Stored data:

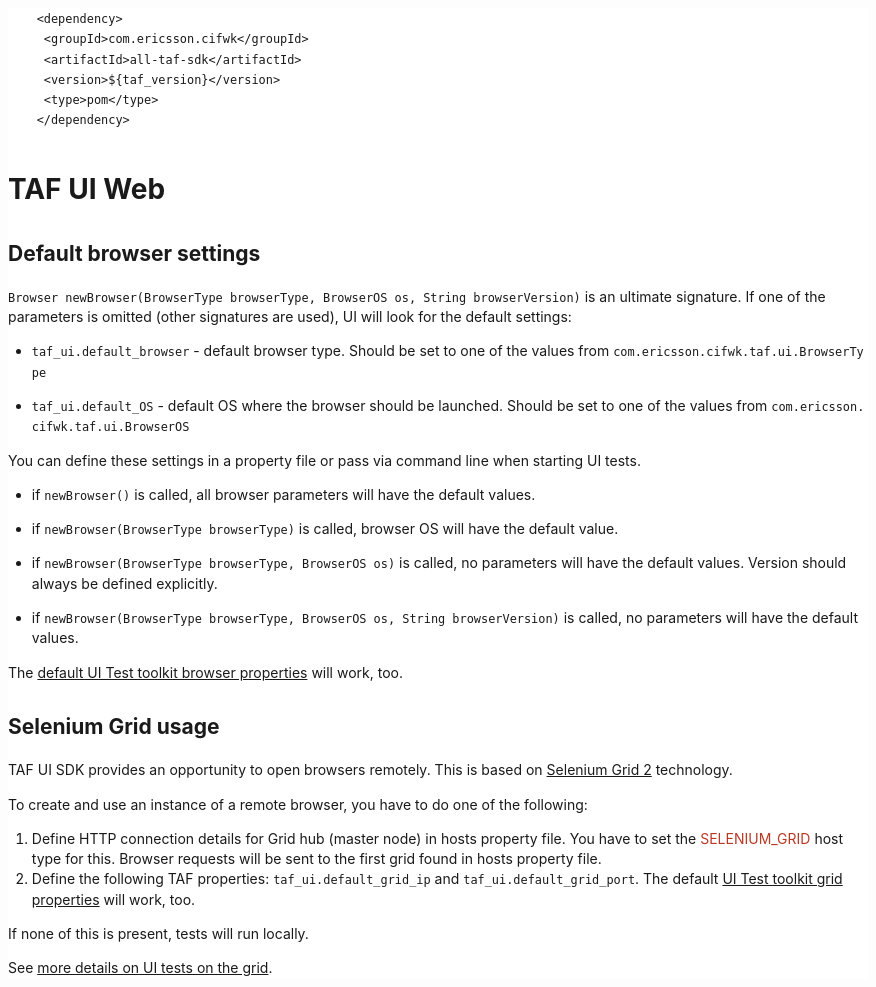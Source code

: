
 ```
    <dependency>
     <groupId>com.ericsson.cifwk</groupId>
     <artifactId>all-taf-sdk</artifactId>
     <version>${taf_version}</version>
     <type>pom</type>
    </dependency>
```

# TAF UI Web

## Default browser settings

`Browser newBrowser(BrowserType browserType, BrowserOS os, String browserVersion)` is an ultimate signature. If one of the parameters is omitted (other signatures are used), UI will look for the default settings:

* `taf_ui.default_browser` - default browser type. Should be set to one of the values from `com.ericsson.cifwk.taf.ui.BrowserType`

* `taf_ui.default_OS` - default OS where the browser should be launched. Should be set to one of the values from `com.ericsson.cifwk.taf.ui.BrowserOS`

You can define these settings in a property file or pass via command line when starting UI tests.

* if `newBrowser()` is called, all browser parameters will have the default values.

* if `newBrowser(BrowserType browserType)` is called, browser OS will have the default value.

* if `newBrowser(BrowserType browserType, BrowserOS os)` is called, no parameters will have the default values. Version should always be defined explicitly.

* if `newBrowser(BrowserType browserType, BrowserOS os, String browserVersion)` is called, no parameters will have the default values.

The [default UI Test toolkit browser properties](https://taf.seli.wh.rnd.internal.ericsson.com/ui-test-toolkit/03_browsers.html#Default_browser_settings) will work, too.

## Selenium Grid usage 

TAF UI SDK provides an opportunity to open browsers remotely. This is based on [Selenium Grid 2](https://code.google.com/p/selenium/wiki/Grid2) technology.

To create and use an instance of a remote browser, you have to do one of the following:

1. Define HTTP connection details for Grid hub (master node) in hosts property file. You have to set the <span style="color:#ba3925;">SELENIUM_GRID</span> host type for this. Browser requests will be sent to the first grid found in hosts property file.
2. Define the following TAF properties: `taf_ui.default_grid_ip` and `taf_ui.default_grid_port`. The default [UI Test toolkit grid properties](https://taf.seli.wh.rnd.internal.ericsson.com/ui-test-toolkit/03_browsers.html#Remote_browsers) will work, too.

If none of this is present, tests will run locally.

See [more details on UI tests on the grid](https://taf.seli.wh.rnd.internal.ericsson.com/ui-test-toolkit/03_browsers.html).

### Aim of the task
Repeat the lines exactly as they stand, from the opening line of the data through the line with "- default browser". Pictures stay out of the copy.

### Solved problem
Source code

:
 ```
    <dependency>
     <groupId>com.ericsson.cifwk</groupId>
     <artifactId>all-taf-sdk</artifactId>
     <version>${taf_version}</version>
     <type>pom</type>
    </dependency>
```

# TAF UI Web

## Default browser settings

`Browser newBrowser(BrowserType browserType, BrowserOS os, String browserVersion)` is an ultimate signature. If one of the parameters is omitted (other signatures are used), UI will look for the default settings:

* `taf_ui.default_browser` - default browser type. Should be set to one of the values from `com.ericsson.cifwk.taf.ui.BrowserType`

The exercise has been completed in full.